As promised, three quick questions for Emily St. John Mandel, author of two extraordinary novels about the urge (or the need) to disappear: Last Night in Montreal and, just this month, The Singer's Gun.

The Los Angeles Times review of The Singer’s Gun refers to “what it means to be both native and foreign” — could you speak to that a bit?

Absolutely. Just to give our readers some context, that passage in the review refers to Elena, a character in the novel who's living as an illegal alien in New York, and her constant fear of being caught. I think that the political spasms concerning the issue of illegal immigration over the past few years have forced us, wherever we stand on the issue, to think more deeply about what it means to be an American: who gets to be a citizen, who gets to live here and under what conditions. It's a complicated question. I was born and raised in Canada, and have lived in the United States for seven years. My presence here is perfectly legal: it happens that my father was born in California, which entitles his children to US citizenship. But am I really more "American" than a hypothetical adult who immigrated illegally as a small child, loves this country and has lived here his whole life, holds down a job and pays taxes, but can't find a way to become a legal citizen and has therefore lived his life in the shadows? Is that hypothetical illegal alien truly a foreigner? Illegal aliens live in a sort of parallel country, a shadowland of anxiety and constant risk. I wanted to capture that pervasive sense of anxiety in the book.

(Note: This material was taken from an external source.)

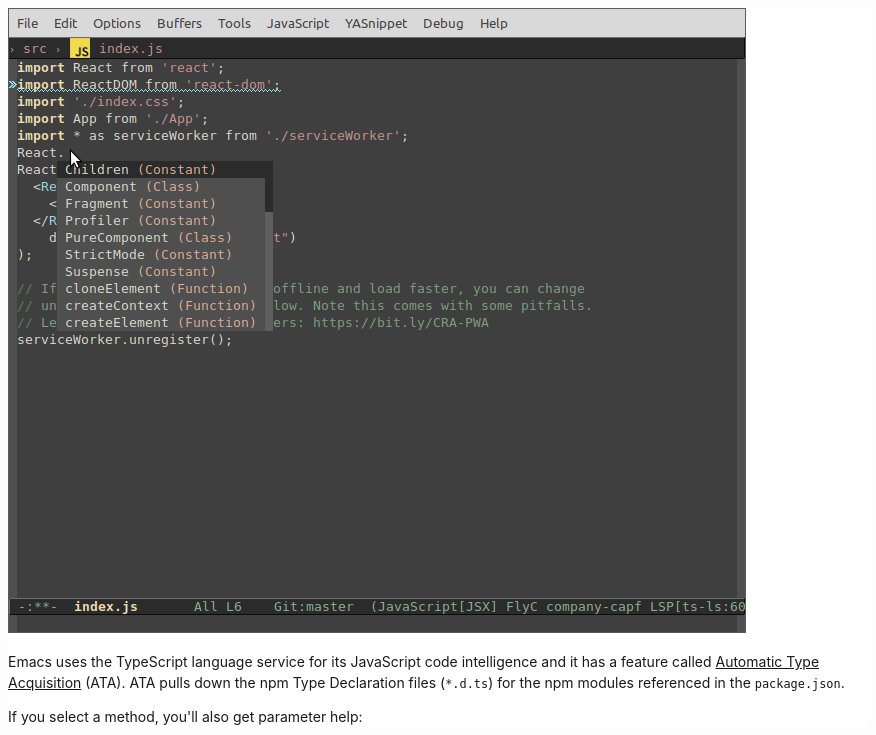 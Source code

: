 ![React IntelliSense](images/reactjs/intellisense.png)

Emacs uses the TypeScript language service for its JavaScript code intelligence and it has a feature called [Automatic Type Acquisition](/docs/nodejs/working-with-javascript.md#typings-and-automatic-type-acquisition) (ATA). ATA pulls down the npm Type Declaration files (`*.d.ts`) for the npm modules referenced in the `package.json`.

If you select a method, you'll also get parameter help:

So then, Elena’s story, obviously, is important to you. But it is Anton’s moral dilemmas and his desire for a more normal (less crime-centered) life that drives the novel.

True. The idea of honor is interesting to me. Anton is someone who wants to live an honorable life, but everyone around him is corrupt—his parents are dealers in stolen goods and his first job was a partnership venture with his cousin, selling forged passports to illegal aliens in New York—so he doesn't really have a good model of how to go about doing this. He's trying to create a different kind of life for himself but he falls back sometimes on old habits, with eventually fatal results. He represents an extreme example of this sort of thing, but I think that the question of how you're going to live in the world—and what kind of person you want to be—is something that a lot of us find ourselves thinking about at some point in our lives.

As much as your books are about disappearance, they seem to me to be about living with the traces people leave behind. Could you speak to that?

I think I've always been interested in the traces of things—shadows, reflections, memories, ghosts. Part of writing novels is looking for an angle on the story, the best possible way to tell it, and there's something about the indirect view that appeals to me; it can be interesting to write about aftermaths. There is a ghost in this story—or at least, there's a character who thinks he's seen one—but ghosts are only the most obvious illustration of the idea of living with traces from the past. I think we all live with the traces left behind by others, to some extent. This isn't why I write, but it struck me as I was thinking about this question that books themselves (actually, any works of art) are in themselves traces left behind—Salinger's gone, but his body of work remains as a fractured reflection of his thoughts and interests and predilections.

Comments

Joni Rodgers said…
Thanks, Emily. I have to say my favorite moment in this book is the coke dealer talking about seeing his dead wife in Athens. The dialogue throughout that scene is spot on, and the spare way he tells the story makes it all the more poignant, but also scary because of who he is and how real the experience was. Just one of many moments that works on a very cinematic level, too.

Anyway, it's a terrific book. Hope you have a great ride with it.
Fantastic interview! Emily, thank you so much for stopping by!